Mitigating SERVICE_BROKER_WAITFOR_MANAGER latch waits

Our production environment recently started generating alerts on huge blocking chains (100s of requests), which were accompanied by increased database response times for various procedures. The blocking chains all had the latch wait SERVICE_BROKER_WAITFOR_MANAGER in common, some of which were blocking for seconds (adding significant overhead to operations that would normally complete in a few milliseconds).

In this post I'll walk through what an environment leveraging service broker might look like, show you how to reproduce the issue, and offer some mitigation strategies/general advice for service broker at scale.

Blocking

Service Broker Recap

SQL Service Broker (SSB) can be used as a messaging system to decouple applications. Note that SSB is a complex product and this specific example only covers one way it can be used (or perhaps misused).

Imagine a website application wants to process a card payment - the website would queue a process_payment message (to a SSB queue). That SSB queue is monitored by a separate payment application. The payment application would receive the process_payment message, process the payment, and respond to the website with the result. This is an example of a dialog (two-way) conversation.

SSB also supports fire and forget (care needs to be taken to ensure it is implemented correctly), which you might use if the website wants to send an email, but doesn't need to wait for the result (the website puts an order_confirm_email message on a SSB queue, and the email application processes it from that queue at some point in the future). Background processes can also take advantage of fire and forget to queue up a large amount of work - imagine an email for newsletter_mail for every subscriber.

In a complex application there can be dozens or hundreds of different messages and queues, and multiple applications queueing/dequeueing messaging. Scaling SSB to cope with high throughput is a challenge of it's own (see this whitepaper on scaling SSB from 2009) - the specific scaling challenge I'll discuss in this post relates to waiters (applications waiting to dequeue messages from a queue).
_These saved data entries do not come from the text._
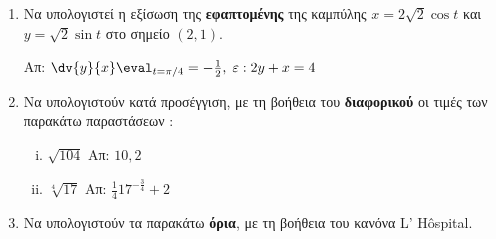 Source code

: \documentclass[a4paper,table]{report}
\begin{document}
\begin{enumerate}
  \item Να υπολογιστεί η εξίσωση της \textbf{εφαπτομένης} της καμπύλης 
    $ x=2 \sqrt{2} \cos{t} $ και $ y= \sqrt{2} \sin{t} $ στο σημείο $ (2,1) $.

    \hfill Απ: $ \dv{y}{x} \eval_{t= \pi /4} = - \frac{1}{2}, \; \varepsilon: 2y+x=4 $ 


  \item Να υπολογιστούν κατά προσέγγιση, με τη βοήθεια του \textbf{διαφορικού} οι τιμές 
    των παρακάτω παραστάσεων :
    \begin{enumerate}[i)]
      \item $\sqrt{104}$ \hfill Απ: $10,2$
      \item $\sqrt[4]{17}$ \hfill Απ: $\frac{1}{4}17^{-\frac{3}{4}}+2$
    \end{enumerate}

  \item Να υπολογιστούν τα παρακάτω \textbf{όρια}, με τη βοήθεια του κανόνα
    \textcolor{Col1}{L' H\^{o}spital}.
    \begin{enumerate}[(i)]
    \end{enumerate}


\end{enumerate}
\end{document}
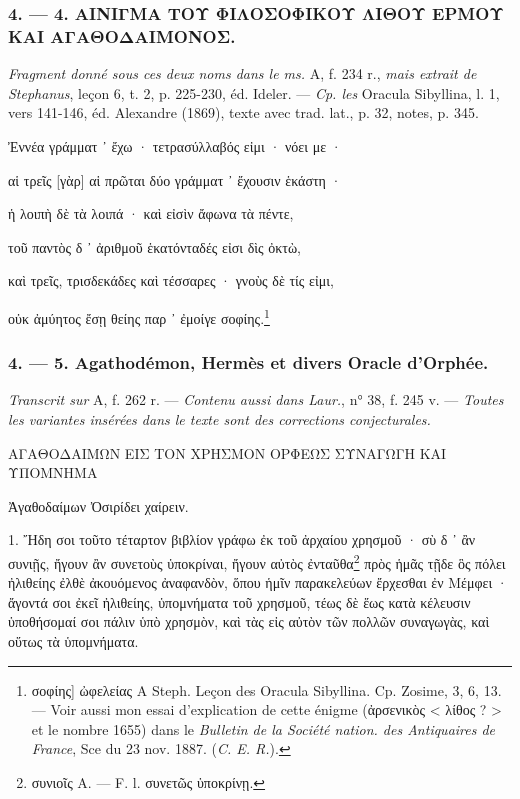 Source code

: \documentclass[a4paper, 11pt, oneside, polutonikogreek, french]{article}
\begin{document}
\bigskip
\centerline{\EightStarTaper}
\centerline{\EightStarTaper\EightStarTaper}
\bigskip

\subsubsection{4. --- 4. ΑΙΝΙΓΜΑ ΤΟΥ ΦΙΛΟΣΟΦΙΚΟΥ ΛΙΘΟΥ ΕΡΜΟΥ ΚΑΙ ΑΓΑΘΟΔΑΙΜΟΝΟΣ.}

\emph{Fragment donné sous ces deux noms dans le ms.} A, f. 234 r., \emph{mais extrait de Stephanus}, leçon 6, t. 2, p. 225-230, éd. Ideler. --- \emph{Cp. les} Oracula Sibyllina, l. 1, vers 141-146, éd. Alexandre (1869), texte avec trad. lat., p. 32, notes, p. 345.

\bigskip

Ἐννέα γράμματ ᾽ ἔχω · τετρασύλλαβός εἰμι · νόει με ·

αἱ τρεῖς [γὰρ] αἱ πρῶται δύο γράμματ ᾽ ἔχουσιν ἑκάστη ·

ἡ λοιπὴ δὲ τὰ λοιπά · καὶ εἰσὶν ἄφωνα τὰ πέντε,

τοῦ παντὸς δ ᾽ ἀριθμοῦ ἑκατόνταδές εἰσι δὶς ὀκτὼ,

καὶ τρεῖς, τρισδεκάδες καὶ τέσσαρες · γνοὺς δὲ τίς εἰμι,

οὐκ ἀμύητος ἔσῃ θείης παρ ᾽ ἐμοίγε σοφίης.\footnote{σοφίης] ὠφελείας A Steph. Leçon des Oracula Sibyllina. Cp. Zosime, 3, 6, 13. --- Voir aussi mon essai d'explication de cette énigme (ἀρσενικὸς < λίθος ? > et le nombre 1655) dans le \emph{Bulletin de la Société nation. des Antiquaires de France}, Sce du 23 nov. 1887. (\emph{C. E. R.}).}

\bigskip
\centerline{\EightStarTaper}
\centerline{\EightStarTaper\EightStarTaper}
\bigskip

\subsubsection{4. --- 5. Agathodémon, Hermès et divers Oracle d'Orphée.}

\emph{Transcrit sur} A, f. 262 r. --- \emph{Contenu aussi dans Laur.}, n° 38, f. 245 v. --- \emph{Toutes les variantes insérées dans le texte sont des corrections conjecturales.}

\bigskip

ΑΓΑΘΟΔΑΙΜΩΝ ΕΙΣ ΤΟΝ ΧΡΗΣΜΟΝ ΟΡΦΕΩΣ ΣΥΝΑΓΩΓΗ ΚΑΙ ΥΠΟΜΝΗΜΑ

Ἀγαθοδαίμων Ὀσιρίδει χαίρειν.

1. Ἤδη σοι τοῦτο τέταρτον βιβλίον γράφω ἐκ τοῦ ἀρχαίου χρησμοῦ · σὺ δ ᾽ ἂν συνιῇς, ἤγουν ἂν συνετοὺς ὑποκρίναι, ἤγουν αὐτὸς ἐνταῦθα\footnote{συνιοῖς A. --- F. l. συνετῶς ὑποκρίνῃ.} πρὸς ἡμᾶς τῇδε ὃς πόλει ἠλιθείης ἐλθὲ ἀκουόμενος ἀναφανδὸν, ὅπου ἡμῖν παρακελεύων ἔρχεσθαι ἐν Μέμφει · ἄγοντά σοι ἐκεῖ ἠλιθείης, ὑπομνήματα τοῦ χρησμοῦ, τέως δὲ ἕως κατὰ κέλευσιν ὑποθήσομαί σοι πάλιν ὑπὸ χρησμὸν, καὶ τὰς εἰς αὐτὸν τῶν πολλῶν συναγωγὰς, καὶ οὕτως τὰ ὑπομνήματα.
\end{document}
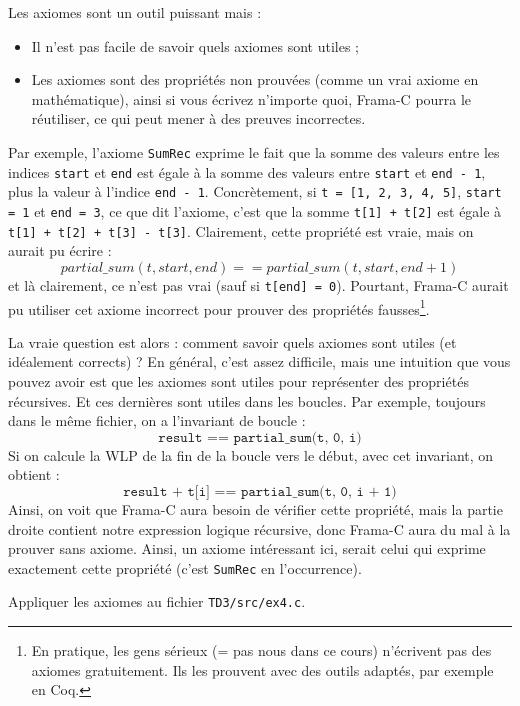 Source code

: \documentclass{article}
\begin{document}
\begin{Exercice}{}{}
    Les axiomes sont un outil puissant mais :
    \begin{itemize}[label=$\bullet$]
        \item Il n'est pas facile de savoir quels axiomes sont utiles ;
        \item Les axiomes sont des propriétés non prouvées (comme un vrai
        axiome en mathématique), ainsi si vous écrivez n'importe quoi,
        Frama-C pourra le réutiliser, ce qui peut mener à des preuves
        incorrectes.
    \end{itemize}
    Par exemple, l'axiome \texttt{SumRec} exprime le fait que la somme
    des valeurs entre les indices \texttt{start} et \texttt{end} est égale
    à la somme des valeurs entre \texttt{start} et \texttt{end - 1},
    plus la valeur à l'indice \texttt{end - 1}.
    Concrètement, si \texttt{t = [1, 2, 3, 4, 5]}, \texttt{start = 1} et 
    \texttt{end = 3}, ce que dit l'axiome, c'est que la somme
    \texttt{t[1] + t[2]} est égale à \texttt{t[1] + t[2] + t[3] - t[3]}.
    Clairement, cette propriété est vraie, mais on aurait pu écrire :
    \[
        partial\_sum(t, start, end) ==  partial\_sum(t, start, end + 1)
    \]
    et là clairement, ce n'est pas vrai (sauf si \texttt{t[end] = 0}).
    Pourtant, Frama-C aurait pu utiliser cet axiome incorrect
    pour prouver des propriétés fausses\footnote{En pratique,
    les gens sérieux (= pas nous dans ce cours) n'écrivent pas des axiomes
    gratuitement.
    Ils les prouvent avec des outils adaptés, par exemple en Coq.}.

    \medskip

    La vraie question est alors : comment savoir quels axiomes sont
    utiles (et idéalement corrects) ?
    En général, c'est assez difficile, mais une intuition que vous pouvez 
    avoir est que les axiomes sont utiles pour représenter des propriétés
    récursives.
    Et ces dernières sont utiles dans les boucles.
    Par exemple, toujours dans le même fichier, on a l'invariant de boucle :
    \[
        \texttt{result == partial\_sum(t, 0, i)}
    \]
    Si on calcule la WLP de la fin de la boucle vers le début, avec cet invariant,
    on obtient :
    \[
        \texttt{result + t[i] == partial\_sum(t, 0, i + 1)}
    \]
    Ainsi, on voit que Frama-C aura besoin de vérifier cette propriété,
    mais la partie droite contient notre expression logique récursive,
    donc Frama-C aura du mal à la prouver sans axiome.
    Ainsi, un axiome intéressant ici, serait celui qui exprime exactement
    cette propriété (c'est \texttt{SumRec} en l'occurrence).

    \medskip

    Appliquer les axiomes au fichier \texttt{TD3/src/ex4.c}.
\end{Exercice}
\end{document}
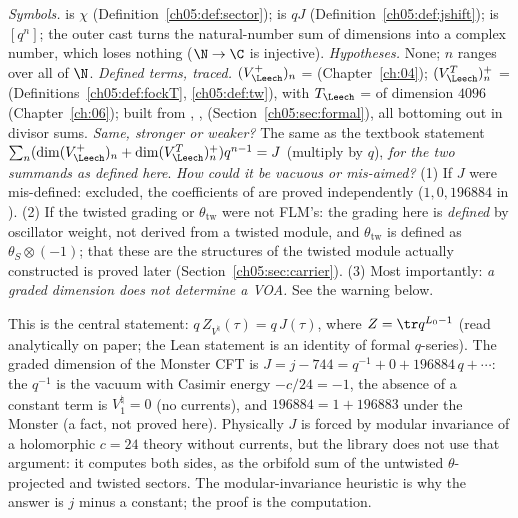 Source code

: \begin{dictionary}[title={Fidelity check for the main theorem}]
\emph{Symbols.}  is $\chi$ (Definition~\ref{ch05:def:sector});  is $qJ$
(Definition~\ref{ch05:def:jshift});  is $[q^n]$; the outer cast  turns
the natural-number sum of dimensions into a complex number, which loses nothing ($\N\to\C$ is
injective). \emph{Hypotheses.} None; $n$ ranges over all of $\N$. \emph{Defined terms, traced.}
$(V_\Leech^+)_n$ =  (Chapter~\ref{ch:04}); $(V_\Leech^T)^+_n$ =
 (Definitions~\ref{ch05:def:fockT}, \ref{ch05:def:tw}),
with $T_\Leech$ =  of dimension $4096$ (Chapter~\ref{ch:06});  built from
, ,  (Section~\ref{ch05:sec:formal}), all bottoming
out in divisor sums. \emph{Same, stronger or weaker?} The same as the textbook statement
$\sum_n(\dim(V_\Leech^+)_n + \dim(V_\Leech^T)^+_n)q^{n-1} = J$ (multiply by $q$), \emph{for the two summands
as defined here}. \emph{How could it be vacuous or mis-aimed?}
(1) If $J$ were mis-defined: excluded, the coefficients of  are proved independently
($1, 0, 196884$ in ). (2) If the twisted grading or $\theta_{\mathrm{tw}}$ were not
FLM's: the grading here is \emph{defined} by oscillator weight, not derived from a twisted module, and
$\theta_{\mathrm{tw}}$ is defined as $\theta_S\otimes(-1)$; that these are the structures of the twisted module
actually constructed is proved later (Section~\ref{ch05:sec:carrier}). (3) Most importantly: \emph{a
graded dimension does not determine a VOA.} See the warning below.
\end{dictionary}

\begin{physics}
This is the central statement: $q\,Z_{V^\natural}(\tau)=q\,J(\tau)$, where $Z=\tr q^{L_0-1}$ (read
analytically on paper; the Lean statement is an identity of formal $q$-series). The graded dimension of the Monster CFT is $J=j-744=q^{-1}+0+196884\,q+\cdots$: the $q^{-1}$ is the vacuum with Casimir energy $-c/24=-1$, the absence of a constant term is $V^\natural_1=0$ (no currents), and $196884=1+196883$ under the Monster (a fact, not proved here). Physically $J$ is forced by modular invariance of a holomorphic $c=24$ theory without currents, but the library does not use that argument: it computes both sides, as the orbifold sum of the untwisted $\theta$-projected and twisted sectors. The modular-invariance heuristic is why the answer is $j$ minus a constant; the proof is the computation.
\end{physics}

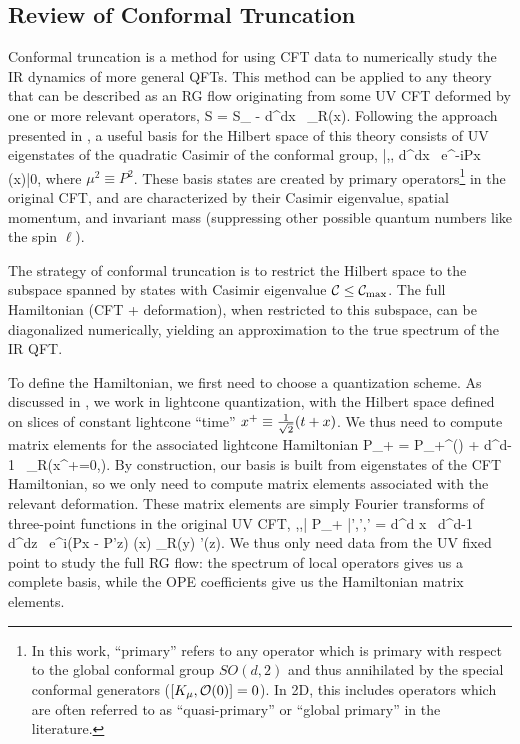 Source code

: 

\subsection{Review of Conformal Truncation}

Conformal truncation is a method for using CFT data to numerically study the IR 
dynamics of more general QFTs. This method can be applied to any theory that can 
be described as an RG flow originating from some UV CFT deformed by one or more 
relevant operators,
\be
S = S_{\CFT} - \lambda \int d^dx \, \Ocal_R(x).
\ee
Following the approach presented in \cite{ref:matt3d}, a useful basis for the 
Hilbert space of this theory consists of UV eigenstates of the quadratic Casimir 
of the conformal group,
\be
|\Ccal,,\mu\> \equiv \int d^dx \, e^{-iP\cdot x} \Ocal(x)|0\>,
\label{eq:basis}
\ee
where $\mu^2 \equiv P^2$. These basis states are created by primary 
operators\footnote{In this work, ``primary'' refers to any operator which is 
primary with respect to the global conformal group $SO(d,2)$ and thus 
annihilated by the special conformal generators ($[K_\mu,{\cal O}(0)] = 0$). 
In 2D, this includes operators which are often referred to as ``quasi-primary'' 
or ``global primary'' in the literature.} in the original CFT, and are 
characterized by their Casimir eigenvalue, spatial momentum, and invariant mass 
(suppressing other possible quantum numbers like the spin $\ell$). 

The strategy of conformal truncation is to restrict the Hilbert space to the 
subspace spanned by states with Casimir eigenvalue ${\cal C} \leq {\cal C}_{\max}$. The full 
Hamiltonian (CFT + deformation), when restricted to this subspace, can be 
diagonalized numerically, yielding an approximation to the true spectrum of the 
IR QFT.

To define the Hamiltonian, we first need to choose a quantization scheme. As 
discussed in \cite{ref:matt3d}, we work in lightcone quantization, with the 
Hilbert space defined on slices of constant lightcone ``time'' 
$x^+ \equiv \frac{1}{\sqrt{2}}(t+x)$. We thus need to compute matrix elements for 
the associated lightcone Hamiltonian
\be
P_+ = P_+^{(\CFT)} + \lambda \int d^{d-1} \, \Ocal_R(x^+=0,).
\ee
By construction, our basis is built from eigenstates of the CFT Hamiltonian, so 
we only need to compute matrix elements associated with the relevant 
deformation. These matrix elements are simply Fourier transforms of three-point 
functions in the original UV CFT,
\be
\<\Ccal,,\mu| \de P_+ |\Ccal',',\mu'\> = \lambda \int d^d x \, d^{d-1} \, d^dz \, e^{i(P\cdot x - P'\cdot z)} \<\Ocal(x) \Ocal_R(y) \Ocal'(z)\>.
\label{eq:MatrixDef}
\ee
We thus only need data from the UV fixed point to study the full RG flow: the 
spectrum of local operators gives us a complete basis, while the OPE 
coefficients give us the Hamiltonian matrix elements.



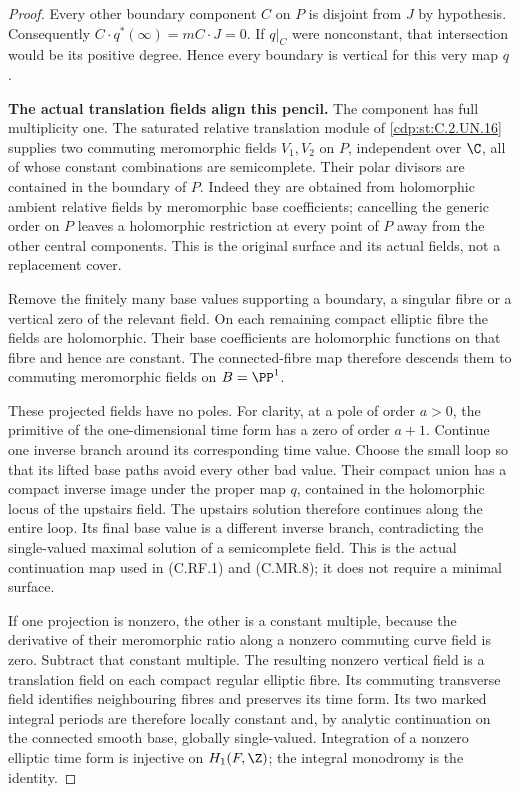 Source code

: \begin{proof}
Every other boundary component \(C\) on
\(P\) is disjoint from \(J\) by hypothesis.
Consequently \(C\cdot q^*(\infty)=mC\cdot J=0\).
If \(q|_C\) were nonconstant, that intersection
would be its positive degree. Hence every
boundary is vertical for this very map \(q\).

\par\medskip\noindent\textbf{The actual translation fields align this pencil.}
The component has full multiplicity one.
The saturated relative translation module
of \ref{cdp:st:C.2.UN.16} supplies two commuting meromorphic
fields \(V_1,V_2\) on \(P\), independent over
\(\C\), all of whose constant combinations
are semicomplete. Their polar divisors
are contained in the boundary of \(P\).
Indeed they are obtained from holomorphic
ambient relative fields by meromorphic
base coefficients; cancelling the generic
order on \(P\) leaves a holomorphic
restriction at every point of \(P\)
away from the other central components.
This is the original surface and its
actual fields, not a replacement cover.

Remove the finitely many base values
supporting a boundary, a singular fibre
or a vertical zero of the relevant field.
On each remaining compact elliptic fibre
the fields are holomorphic. Their base
coefficients are holomorphic functions
on that fibre and hence are constant.
The connected-fibre map therefore
descends them to commuting meromorphic
fields on \(B=\PP^1\).

These projected fields have no poles.
For clarity, at a pole of order \(a>0\),
the primitive of the one-dimensional
time form has a zero of order \(a+1\).
Continue one inverse branch around
its corresponding time value. Choose
the small loop so that its lifted
base paths avoid every other bad
value. Their compact union has a
compact inverse image under the proper
map \(q\), contained in the holomorphic
locus of the upstairs field. The
upstairs solution therefore continues
along the entire loop. Its final
base value is a different inverse
branch, contradicting the
single-valued maximal solution of
a semicomplete field. This is the
actual continuation map used in
(C.RF.1) and (C.MR.8); it does
not require a minimal surface.

If one projection is nonzero,
the other is a constant multiple,
because the derivative of their
meromorphic ratio along a nonzero
commuting curve field is zero.
Subtract that constant multiple.
The resulting nonzero vertical
field is a translation field on
each compact regular elliptic fibre.
Its commuting transverse field
identifies neighbouring fibres and
preserves its time form. Its two
marked integral periods are
therefore locally constant and,
by analytic continuation on the
connected smooth base, globally
single-valued. Integration of a
nonzero elliptic time form is
injective on \(H_1(F,\Z)\);
the integral monodromy is the
identity.


\end{proof}
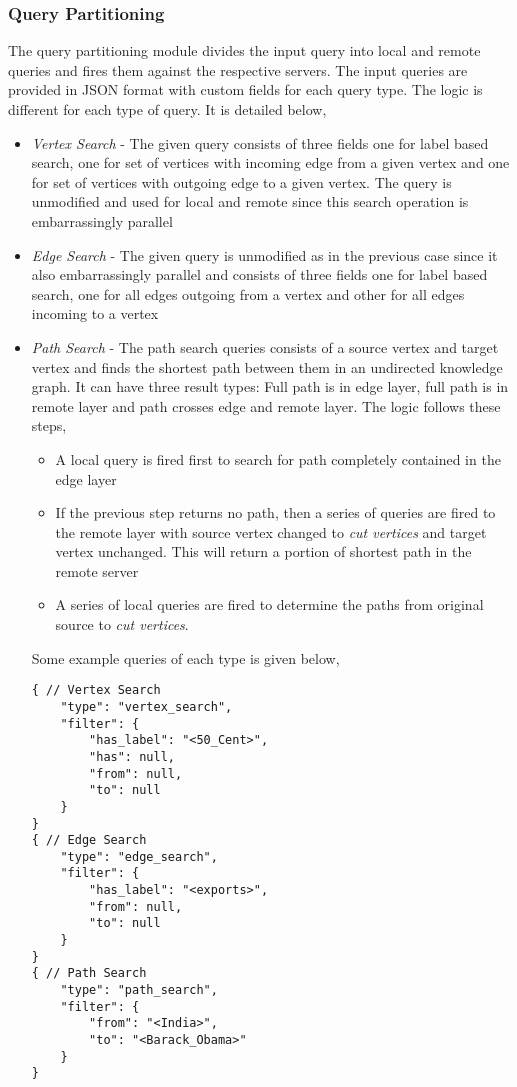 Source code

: \documentclass[conference]{IEEEtran}
\begin{document}
\subsubsection{Query Partitioning}
The query partitioning module divides the input query into local and remote queries and fires them against the respective servers. The input queries are provided in JSON format with custom fields for each query type. The logic is different for each type of query. It is detailed below,
\begin{itemize}%
	\item \emph{Vertex Search} - The given query consists of three fields one for label based search, one for set of vertices with incoming edge from a given vertex and one for set of vertices with outgoing edge to a given vertex. The query is unmodified and used for local and remote since this search operation is embarrassingly parallel
	\item \emph{Edge Search} - The given query is unmodified as in the previous case since it also embarrassingly parallel and consists of three fields one for label based search, one for all edges outgoing from a vertex and other for all edges incoming to a vertex
	\item \emph{Path Search} - The path search queries consists of a source vertex and target vertex and finds the shortest path between them in an undirected knowledge graph. It can have three result types: Full path is in edge layer, full path is in remote layer and path crosses edge and remote layer. The logic follows these steps,
	\begin{itemize}
		\item A local query is fired first to search for path completely contained in the edge layer
		\item If the previous step returns no path, then a series of queries are fired to the remote layer with source vertex changed to \emph{cut vertices} and target vertex unchanged. This will return a portion of shortest path in the remote server
		\item A series of local queries are fired to determine the paths from original source to \emph{cut vertices}. 
	\end{itemize}
Some example queries of each type is given below,
\begin{verbatim}
{ // Vertex Search
    "type": "vertex_search",
    "filter": {
        "has_label": "<50_Cent>",
        "has": null,
        "from": null,
        "to": null
    }
}
{ // Edge Search
    "type": "edge_search",
    "filter": {
        "has_label": "<exports>",
        "from": null,
        "to": null
    }
}
{ // Path Search
    "type": "path_search",
    "filter": {
        "from": "<India>",
        "to": "<Barack_Obama>"
    }
}
\end{verbatim}
\end{itemize}
\end{document}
Each queue can have 0 to N requests waiting to process (dequeue) a message. While you could have applications check each queue periodically (polling with receive), SSB allows you to register and 'wait' on a queue, such that the request will block until a message arrives, at which point it will be returned to the calling application. You do this with the waitfor keyword. In our environment we use waitfor to ensure each queue has a minimum of 1 waiter at all times.

The final bit of background needed is that you can use event notifications to have SQL Server notify you when there are messages waiting to be processed on a queue (specifically with the QUEUE_ACTIVATION event). We use this to create additional threads (which call the queue with waitfor) to process multiple messages concurrently.

In summary:

One queue per decoupled process
At least one reader per-queue
The number of readers per-queue will scale as there are more messages to process
The way readers interact with the queue is via the waitfor keyword
This pattern is used for both dialogs (two-way) and fire and forget (one-way) messaging
Dialogs are typically latency sensitive (we care about the response time)
Fire and forget are typically latency insensitive, and can be very high volume

The problem

It starts with alerts for blocking in production. The environment in question normally never has anything but transient (<100ms) blocking, so to see an alert go off with a few seconds of blocking involving hundreds of requests was...disconcerting! The blocking alert helpfully pointed the finger at service broker (SERVICE_BROKER_WAITFOR_MANAGER), though after a quick Google we assumed we were on our own (when the latch waits library says TBD, typically you're in trouble).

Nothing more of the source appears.